**TASK REQUIREMENTS:**
Where a line below carries the word "article", include it in the count, then give the count alone.

**EXCERPTED DATA:**
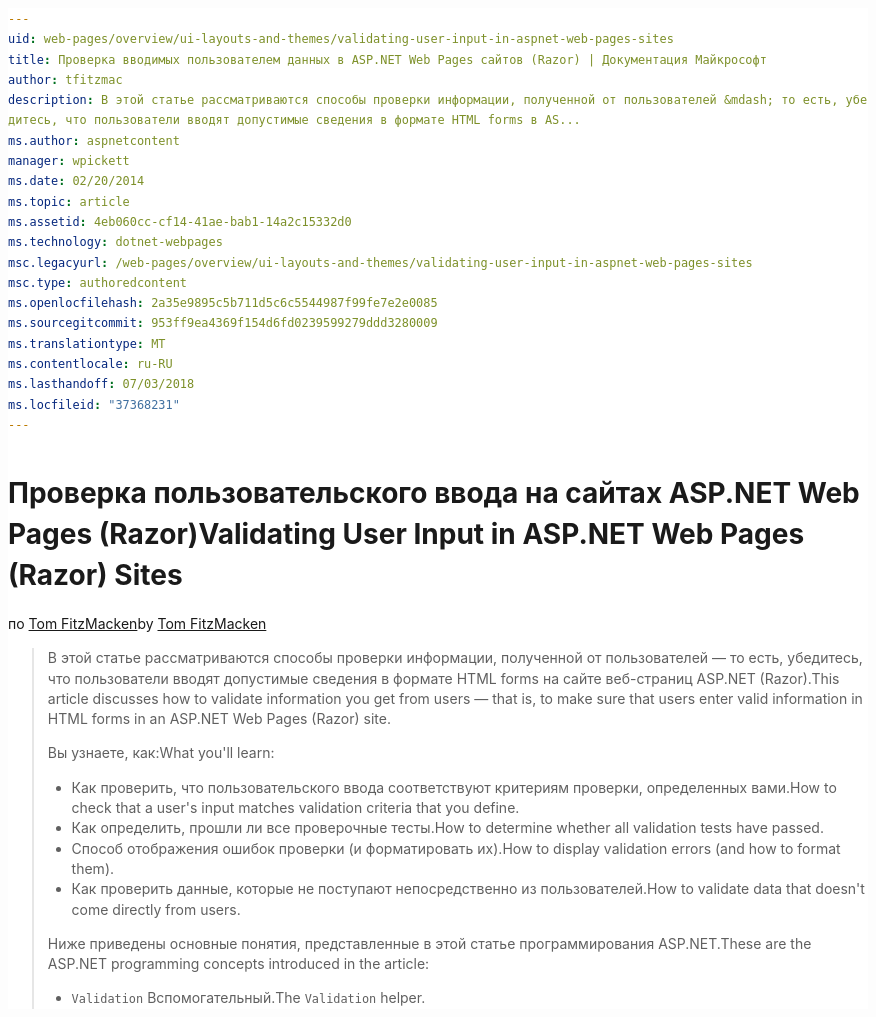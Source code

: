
 ```yaml
---
uid: web-pages/overview/ui-layouts-and-themes/validating-user-input-in-aspnet-web-pages-sites
title: Проверка вводимых пользователем данных в ASP.NET Web Pages сайтов (Razor) | Документация Майкрософт
author: tfitzmac
description: В этой статье рассматриваются способы проверки информации, полученной от пользователей &mdash; то есть, убедитесь, что пользователи вводят допустимые сведения в формате HTML forms в AS...
ms.author: aspnetcontent
manager: wpickett
ms.date: 02/20/2014
ms.topic: article
ms.assetid: 4eb060cc-cf14-41ae-bab1-14a2c15332d0
ms.technology: dotnet-webpages
msc.legacyurl: /web-pages/overview/ui-layouts-and-themes/validating-user-input-in-aspnet-web-pages-sites
msc.type: authoredcontent
ms.openlocfilehash: 2a35e9895c5b711d5c6c5544987f99fe7e2e0085
ms.sourcegitcommit: 953ff9ea4369f154d6fd0239599279ddd3280009
ms.translationtype: MT
ms.contentlocale: ru-RU
ms.lasthandoff: 07/03/2018
ms.locfileid: "37368231"
---
```

<a name="validating-user-input-in-aspnet-web-pages-razor-sites"></a><span data-ttu-id="c34b1-103">Проверка пользовательского ввода на сайтах ASP.NET Web Pages (Razor)</span><span class="sxs-lookup"><span data-stu-id="c34b1-103">Validating User Input in ASP.NET Web Pages (Razor) Sites</span></span>
====================
<span data-ttu-id="c34b1-104">по [Tom FitzMacken](https://github.com/tfitzmac)</span><span class="sxs-lookup"><span data-stu-id="c34b1-104">by [Tom FitzMacken](https://github.com/tfitzmac)</span></span>

> <span data-ttu-id="c34b1-105">В этой статье рассматриваются способы проверки информации, полученной от пользователей &mdash; то есть, убедитесь, что пользователи вводят допустимые сведения в формате HTML forms на сайте веб-страниц ASP.NET (Razor).</span><span class="sxs-lookup"><span data-stu-id="c34b1-105">This article discusses how to validate information you get from users &mdash; that is, to make sure that users enter valid information in HTML forms in an ASP.NET Web Pages (Razor) site.</span></span>
> 
> <span data-ttu-id="c34b1-106">Вы узнаете, как:</span><span class="sxs-lookup"><span data-stu-id="c34b1-106">What you'll learn:</span></span>
> 
> - <span data-ttu-id="c34b1-107">Как проверить, что пользовательского ввода соответствуют критериям проверки, определенных вами.</span><span class="sxs-lookup"><span data-stu-id="c34b1-107">How to check that a user's input matches validation criteria that you define.</span></span>
> - <span data-ttu-id="c34b1-108">Как определить, прошли ли все проверочные тесты.</span><span class="sxs-lookup"><span data-stu-id="c34b1-108">How to determine whether all validation tests have passed.</span></span>
> - <span data-ttu-id="c34b1-109">Способ отображения ошибок проверки (и форматировать их).</span><span class="sxs-lookup"><span data-stu-id="c34b1-109">How to display validation errors (and how to format them).</span></span>
> - <span data-ttu-id="c34b1-110">Как проверить данные, которые не поступают непосредственно из пользователей.</span><span class="sxs-lookup"><span data-stu-id="c34b1-110">How to validate data that doesn't come directly from users.</span></span>
> 
> <span data-ttu-id="c34b1-111">Ниже приведены основные понятия, представленные в этой статье программирования ASP.NET.</span><span class="sxs-lookup"><span data-stu-id="c34b1-111">These are the ASP.NET programming concepts introduced in the article:</span></span>
> 
> - <span data-ttu-id="c34b1-112">`Validation` Вспомогательный.</span><span class="sxs-lookup"><span data-stu-id="c34b1-112">The `Validation` helper.</span></span>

**EXERCISE RESPONSE:**
3